A proposal to allow wealthy people to prepay estate taxes while they are still alive, in exchange for a lower tax rate, has caught the attention of Senate staff trying to craft a bipartisan, permanent compromise on the estate tax. The plan would allow wealthy people to place assets in a prepayment trust while they are still alive. Those assets would be subject to a 35% tax, which the estate owner would have five years to pay, according to a document describing the plan, obtained by Dow Jones Newswires.

The value of this option for taxpayers is obvious: you get a lower rate. For the government, the value is that it would be scored as a revenue raiser. Congress operates on a finite budget window, so the prepayments would be scored as new revenues while some of the estate taxes foregone would fall outside the budget window and wouldn’t count. Not exactly kosher, but the point is this idea could, just like the old Roth IRA concept, fit the needs of Congress and help them move towards a resolution of the estate tax dilemma.

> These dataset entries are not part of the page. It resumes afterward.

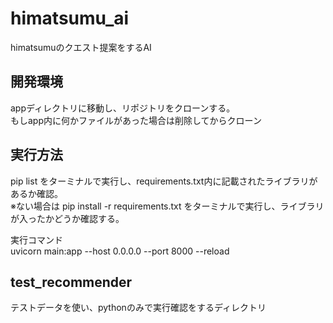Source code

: # himatsumu_ai
himatsumuのクエスト提案をするAI

## 開発環境
appディレクトリに移動し、リポジトリをクローンする。  
もしapp内に何かファイルがあった場合は削除してからクローン

## 実行方法
pip list をターミナルで実行し、requirements.txt内に記載されたライブラリがあるか確認。  
※ない場合は pip install -r requirements.txt をターミナルで実行し、ライブラリが入ったかどうか確認する。

実行コマンド  
uvicorn main:app --host 0.0.0.0 --port 8000 --reload 

## test_recommender
テストデータを使い、pythonのみで実行確認をするディレクトリ
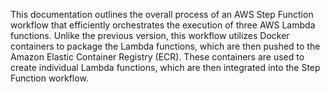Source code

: This documentation outlines the overall process of an AWS Step Function workflow that efficiently orchestrates the execution of three AWS Lambda functions. Unlike the previous version, this workflow utilizes Docker containers to package the Lambda functions, which are then pushed to the Amazon Elastic Container Registry (ECR). These containers are used to create individual Lambda functions, which are then integrated into the Step Function workflow.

The other idea to break the current impasse is to impose a “toll charge” on family foundations as a means of offsetting the cost of lowering the estate tax below 2009 levels. The Hill reported earlier this week:

The Gates Family Foundation - arguably the biggest charity in the world with assets over $35 billion according to 2008 records - is in the crosshairs of Sens. Jon Kyl (R-Ariz.) and Blanche Lincoln (D-Ark.), who see it as a money pot to help pay for a legislative fix for the estate tax. Well-placed sources say the senators might create a “toll charge” on charitable foundations that would sock Democratic heavyweights like Bill Gates and Warren Buffet.

During last year’s budget debate, Senators Jon Kyl (R-AZ) and Blanche Lincoln (D-AR) offered an amendment to reduce the top estate tax rate from 45 to 35 percent while increasing the exclusion from $3.5 million to $5 million. That amendment garnered majority support but less than the 60 votes needed to clear the Senate. Moreover, it left unresolved how the sponsors would make up the revenue difference between their amendment and 2009 estate tax rules. That’s where the toll charge on foundations might come in.

In terms of timing, the clock is ticking. We are now two months into the year of repeal and more estates are finding themselves in estate tax limbo. Senator Kyl addressed this concern yesterday, suggesting he would begin blocking other Senate business in order to force an agreement to take up an estate tax fix. As the Hill quoted Reid yesterday:

Very soon we’re going to have a process on how estate tax reform is going to move forward. I will insist on an agreement on how to proceed, if we’re going to have unanimous consent on how to proceed with any of these subsequent bills.

At the end of this process, it is possible no permanent fix can get 60 votes, the estate tax stays repealed for the rest of the year with the old 55 percent and $1 million exclusion coming back in 2011. All this recent activity suggests some sort of effort is just around the corner, however, and we may know the outcome soon.